Merging Documents while preserving xsi:type

Tags:

I have 2 Document objects with documents that contain similiar XML's. For example:

<tt:root xmlns:tt="http://myurl.com/">
  <tt:child/>
  <tt:child/>
</tt:root>

And the other one:

<ns1:root xmlns:ns1="http://myurl.com/" xmlns:ns2="http://myotherurl.com/" xmlns:xsi="http://www.w3.org/2001/XMLSchema-instance">
  <ns1:child/>
  <ns1:child xsi:type="ns2:SomeType"/>
</ns1:root>

I need to merge them to 1 document with 1 root element and 4 child elements. Problem is, if I use document.importNode function to do the merging, it properly handles the namespaces everywhere BUT xsi:type element. So what I'm getting in result is this:

<tt:root xmlns:tt="http://myurl.com/" xmlns:xsi="http://www.w3.org/2001/XMLSchema-instance">
  <tt:child/>
  <tt:child/>
  <ns1:child xmlns:ns1="http://myurl.com/"/>
  <ns1:child xmlns:ns1="http://myurl.com/" xsi:type="ns2:SomeType"/>
</tt:root>

As you can see, ns2 is used in xsi:type but is not defined anywhere. Is there any automated way to solve this problem?

Thanks.

ADDED:

If this task is impossible to complete using the default java DOM libraries, maybe there is some other library I can use to complete my task?

607

asked Jun 01 '11 08:06

bezmax

5 Answers

If I fix up the Namespace problem in your second file (by binding the "xsi" prefix), and do the merge using the code below the namespace bindings are preserved on the output; or at least they are here (vanilla Java 64-bit on Windows build 1.6.0_24).

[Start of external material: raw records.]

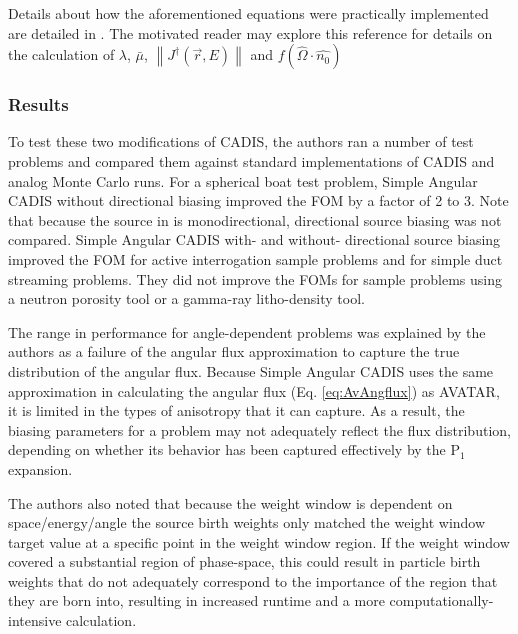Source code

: Details about how the aforementioned equations were practically implemented are
detailed in \cite{peplow_consistent_2012}. The motivated reader may explore this
reference for details on the calculation of $\lambda$, $\bar{\mu}$,
$\left\| J^{\dagger}(\vec{r}, E)\right\|$ and $f(\hat\Omega \cdot \hat{n_0})$

\subsubsection*{Results}

To test these two modifications of CADIS, the authors ran a number of test
problems and
compared them against standard implementations of CADIS and analog Monte Carlo
runs. For a spherical boat test problem, Simple Angular CADIS without
directional biasing improved the FOM by a factor of 2 to 3. Note that because
the source in is monodirectional, directional source biasing was not compared.
Simple Angular CADIS with- and without- directional source biasing improved the
FOM for active interrogation sample problems and for simple duct streaming
problems. They did not improve the FOMs for sample problems using a neutron
porosity tool or a gamma-ray litho-density tool.

The range in performance for
angle-dependent problems was explained by the authors as a failure of the
angular flux approximation to capture the true distribution of the angular flux.
Because Simple Angular CADIS uses the same approximation in calculating the
angular flux (Eq. \eqref{eq:AvAngflux}) as AVATAR, it is limited in the types of anisotropy
that it can capture. As a result, the biasing parameters for a problem may not
adequately reflect the flux distribution, depending on whether its behavior has
been captured effectively by the P$_1$ expansion.

The authors also noted that because the weight window is dependent on
space/energy/angle the source birth weights only matched
the weight window target value at a specific point in the weight window region.
If the weight window covered a substantial region of phase-space, this could
result in particle birth weights that do not adequately correspond to the
importance of the region that they are born into, resulting in increased runtime
and a more computationally-intensive calculation.

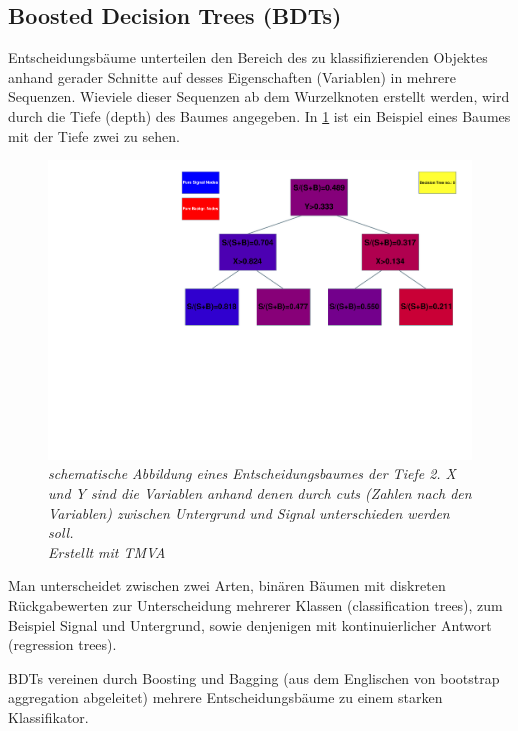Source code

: \subsection{Boosted Decision Trees (BDTs)}
\label{ch:Algorithmen:subsec:BDT}

Entscheidungsb\"aume unterteilen den Bereich des zu klassifizierenden Objektes anhand gerader Schnitte auf desses Eigenschaften (Variablen) in mehrere Sequenzen. Wieviele dieser Sequenzen ab dem Wurzelknoten erstellt werden, wird durch die Tiefe (depth) des Baumes angegeben. In \ref{fig:DecicionTree} ist ein Beispiel eines Baumes mit der Tiefe zwei zu sehen.\\
\begin{figure}[hhh]
 \begin{center}
   \includegraphics[width=\textwidth]{graphics/tree.pdf}
   \parbox[b]{12cm}{
     \caption[Entscheidungsbaumes der Tiefe 2]
             {\label{fig:DecicionTree} \it schematische Abbildung eines Entscheidungsbaumes der Tiefe 2. X und Y sind die Variablen anhand denen durch cuts (Zahlen nach den Variablen) zwischen Untergrund und Signal unterschieden werden soll.\\Erstellt mit TMVA}
   }
 \end{center}
\end{figure}
Man unterscheidet zwischen zwei Arten, bin\"aren B\"aumen mit diskreten R\"uckgabewerten zur Unterscheidung mehrerer Klassen (classification trees), zum Beispiel Signal und Untergrund, sowie denjenigen mit kontinuierlicher Antwort (regression trees).\cite{SWB-455193959}

BDTs vereinen durch Boosting und Bagging (aus dem Englischen von bootstrap aggregation abgeleitet) mehrere Entscheidungsb\"aume zu einem starken Klassifikator.



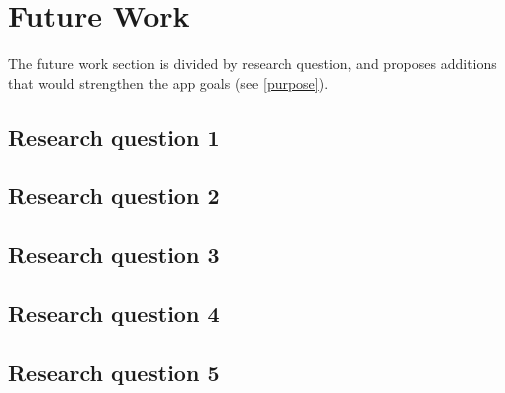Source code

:\section{Future Work}

The future work section is divided by research question, and proposes additions that would strengthen the app goals (see \ref{purpose}).

\subsection{Research question 1}


\subsection{Research question 2}


\subsection{Research question 3}


\subsection{Research question 4}


\subsection{Research question 5}

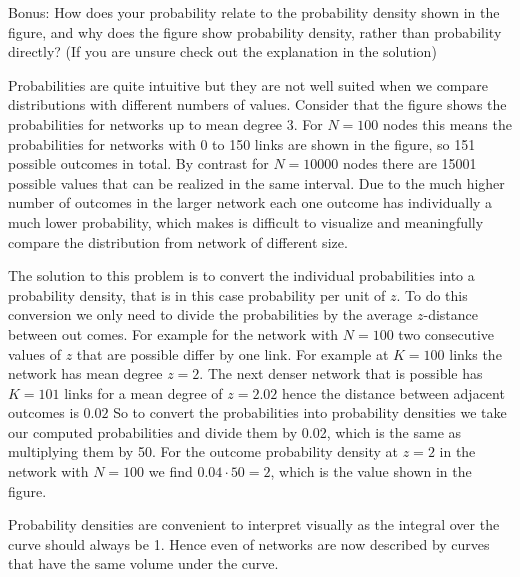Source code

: \subquestion Bonus: How does your probability relate to the probability density shown in the figure, and why does the figure show probability density, rather than probability directly? (If you are unsure check out the explanation in the solution) 

\solution

Probabilities are quite intuitive but they are not well suited when we compare distributions with different numbers of values. Consider that the figure shows the probabilities for networks up to mean degree 3. For $N=100$ nodes this means the probabilities for networks with 0 to 150 links are shown in the figure, so 151 possible outcomes in total. By contrast for $N=10000$ nodes there are 15001 possible values that can be realized in the same interval. Due to the much higher number of outcomes in the larger network each one outcome has individually a much lower probability, which makes is difficult to visualize and meaningfully compare the distribution from network of different size. 

The solution to this problem is to convert the individual probabilities into a probability density, that is in this case probability per unit of $z$. To do this conversion we only need to divide the probabilities by the average $z$-distance between out comes. For example for the network with $N=100$ two consecutive values of $z$ that are possible differ by one link. For example at $K=100$ links the network has mean degree $z=2$. The next denser network that is possible has $K=101$ links for a mean degree  of $z=2.02$ hence the distance between adjacent outcomes is $0.02$ So to convert the probabilities into probability densities we take our computed probabilities and divide them by 0.02, which is the same as multiplying them by 50. For the outcome probability density at $z=2$ in the network with $N=100$ we find $0.04\cdot 50 = 2$, which is the value shown in the figure. 

Probability densities are convenient to interpret visually as the integral over the curve should always be 1. Hence even of networks are now described by curves that have the same volume under the curve.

String s1 = "<!-- 1st XML document here -->";
String s2 = "<!-- 2nd XML document here -->";

DocumentBuilderFactory factory = DocumentBuilderFactory.newInstance();
factory.setNamespaceAware( true );
DocumentBuilder builder = factory.newDocumentBuilder();

Document doc1 = builder.parse( new ByteArrayInputStream( s1.getBytes() ) );
Document doc2 = builder.parse( new ByteArrayInputStream( s2.getBytes() ) );

Element doc1root = ( Element )doc1.getDocumentElement();
Element doc2root = ( Element )doc2.getDocumentElement();

NamedNodeMap atts1 = doc1root.getAttributes();
NamedNodeMap atts2 = doc2root.getAttributes();

for( int i = 0; i < atts1.getLength(); i++ )
{
    String name = atts1.item( i ).getNodeName();
    if( name.startsWith( "xmlns:" ) )
    {
        if( atts2.getNamedItem( name ) == null )
        {
            doc2root.setAttribute( name, atts1.item( i ).getNodeValue() );
        }    
    }    
}

NodeList nl = doc1.getDocumentElement().getChildNodes();
for( int i = 0; i < nl.getLength(); i++ )
{
    Node n = nl.item( i );
    doc2root.appendChild( doc2.importNode( n, true ) );

}

TransformerFactory transformerFactory = TransformerFactory.newInstance();
Transformer transformer = transformerFactory.newTransformer();
StreamResult streamResult = new StreamResult( System.out );
transformer.transform( new DOMSource( doc2 ), streamResult );

130

answered Nov 15 '22 02:11

alexbrn

The problem here is the use of namespace prefixes in attribute values; something that was never considered when the namespace standard was created, and something that the common Java DOM/XML tools cannot easily handle. However, you could solve it by

Before merging, replace every instance of xsi:type="prefix:value" with xsi:type="{namespace}value". By doing this, you are not dependent on the prefix mapping. In your example, <xsi:type="ns2:SomeType" would become xsi:type="{http://myotherurl.com/}SomeType".
Merge the documents.
On the result document, reverse the replacement in step 1. The prefix mappings have to be carefully managed to avoid collisions; possibly a new mapping has to be created.

answered Nov 15 '22 03:11

forty-two

A single-line of XQuery could do the job: construct a new node named as the context root element, then import its children together with those from the other document:

declare variable $other external; element {node-name(*)} {*/*, $other/*/*}

Though in XQuery you don't have full control over namespace nodes (at least in XQuery 1.0), it has a copy-namespaces mode setting that can be used to ask for keeping the namespace context intact, in case the implementation does preserve it by default.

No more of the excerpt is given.